Details on using these alternative assessment methods are found in the Instructions for alternative Learning Target assessments document. Other ways of demonstrating skill may be introduced later, especially for Learning Targets appearing near the end of the course.

AEPs

AEP sets are assigned occasionally. You are free to work as many or as few of these as you want, although a course grade of B or higher requires acceptable work on at least one of these. They involve more in-depth problem solving and writing and are graded on a four-level rubric:

Earning a Course Grade

Your grade in the course is determined by how many requirements for each kind of assessment you eventually meet. To earn a course grade, satisfy all of the requirements in the row for that grade in the table below:

Numbers in parentheses indicate the total number of assignments or points available. "M+" means "Either M or E". A grade of "F" is assigned if not all of the requirements for a D are met.

Plus/minus grades: To earn a "plus" grade, complete all the requirements for a basic letter grade and the requirements for the next grade up in at least two of the following: Learning Targets completed, AEP marks, and the Final Exam. A "minus" grade is assigned if you meet all of the requirements for a grade except for one category, and that category is no more than one level lower than the rest.

Exceptions: GVSU does not award grades of A+ or D-.

Revision and Resubmission

Except for Daily Prep and the Final Exam, you can revise and resubmit any work you turn in, without penalty, until it meets course standards. How this works depends on the assignment:

Learning Targets: As detailed above, work on a Learning Target (via a quiz or other means) that doesn't meet the standards for "success" can be reattempted, through work on a new version of the same problem –- on a later quiz, an oral quiz in drop-in hours, or on a video.

AEPs: An AEP earning a mark of M, R, or N can be revised and resubmitted by uploading a revised version of the work to the same Blackboard "assignment" folder where it was previously submitted. All versions of the AEP will be kept in that folder for reference.

Online Practice: Problems on WeBWorK sets can be reattempted as often as needed until the deadline.

Limitations on revisions

Although there is no penalty for revising and resubmitting work, we place the following reasonable limitations on this:

• Only two AEP submissions per week are allowed. This can be new submissions of two different problems; or revisions of two different problems; or one new submission and one revision.
• Only three (3) revisions of AEPs earning an "N" mark (Not Assessable) are allowed during the course. This includes revisions of work marked "N" where the revision also earns an "N". After the third "N", all other AEP submissions marked "N" may not be revised. (So, always check your AEP work against the rubric to make sure it doesn't fall into the N category.)
• No revisions are allowed after 11:59pm ET on Sunday, June 19 in order to provide time and space to grade all pending revisions for final course grade determinations.
• There will be further limitations on Learning Target assessments for weeks 5 and 6 to ensure that there are no last-minute assessment requests.
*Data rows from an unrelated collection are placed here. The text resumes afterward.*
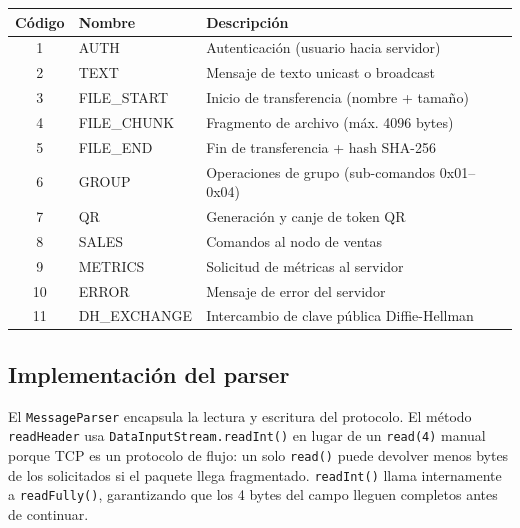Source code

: \documentclass[12pt,a4paper]{article}
\begin{document}
\begin{center}
\begin{tabular}{cll}
\toprule
\textbf{Código} & \textbf{Nombre} & \textbf{Descripción} \\
\midrule
1  & AUTH         & Autenticación (usuario hacia servidor) \\
2  & TEXT         & Mensaje de texto unicast o broadcast \\
3  & FILE\_START  & Inicio de transferencia (nombre + tamaño) \\
4  & FILE\_CHUNK  & Fragmento de archivo (máx. 4096 bytes) \\
5  & FILE\_END    & Fin de transferencia + hash SHA-256 \\
6  & GROUP        & Operaciones de grupo (sub-comandos 0x01--0x04) \\
7  & QR           & Generación y canje de token QR \\
8  & SALES        & Comandos al nodo de ventas \\
9  & METRICS      & Solicitud de métricas al servidor \\
10 & ERROR        & Mensaje de error del servidor \\
11 & DH\_EXCHANGE & Intercambio de clave pública Diffie-Hellman \\
\bottomrule
\end{tabular}
\end{center}

\subsection{Implementación del parser}

El \texttt{MessageParser} encapsula la lectura y escritura del protocolo.
El método \texttt{readHeader} usa \texttt{DataInputStream.readInt()} en lugar
de un \texttt{read(4)} manual porque TCP es un protocolo de flujo: un solo
\texttt{read()} puede devolver menos bytes de los solicitados si el paquete
llega fragmentado. \texttt{readInt()} llama internamente a \texttt{readFully()},
garantizando que los 4 bytes del campo lleguen completos antes de continuar.
\end{document}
More information on this coming in week 2.

Academic integrity

The student code defines academic misconduct as any action or behavior that misrepresents one’s contributions to or the results of any scholarly product submitted for credit, evaluation, or dissemination. This includes cheating, collusion, dual submission, falsification, and plagiarism –- as well as any behavior that enables or helps others do these things.

Academic misconduct is a serious matter and carries significant consequences, up to and including failure of the course and possible suspension from the university. In all cases, the guidelines established in the GVSU catalog and GVSU student code will be followed. I reserve the right to discuss the nature and origins of any assignment with any student before assessing it.

Here are the specific parameters for how much and with whom you may collaborate on each piece of graded work in the course:

There's no need to be academically dishonest here, because you can revise and resubmit almost everything. Rather than cheat, ask questions and use the feedback loop so that you really grow and learn in the course.

How to Get Help

As mentioned, you will almost certainly find yourself lost, stuck, or confused on something in this course, possibly quite often. This is not a defect in your character or intelligence; it's a sign you are being challenged, and you can turn that challenge into real growth by seeking out help as soon as you need it.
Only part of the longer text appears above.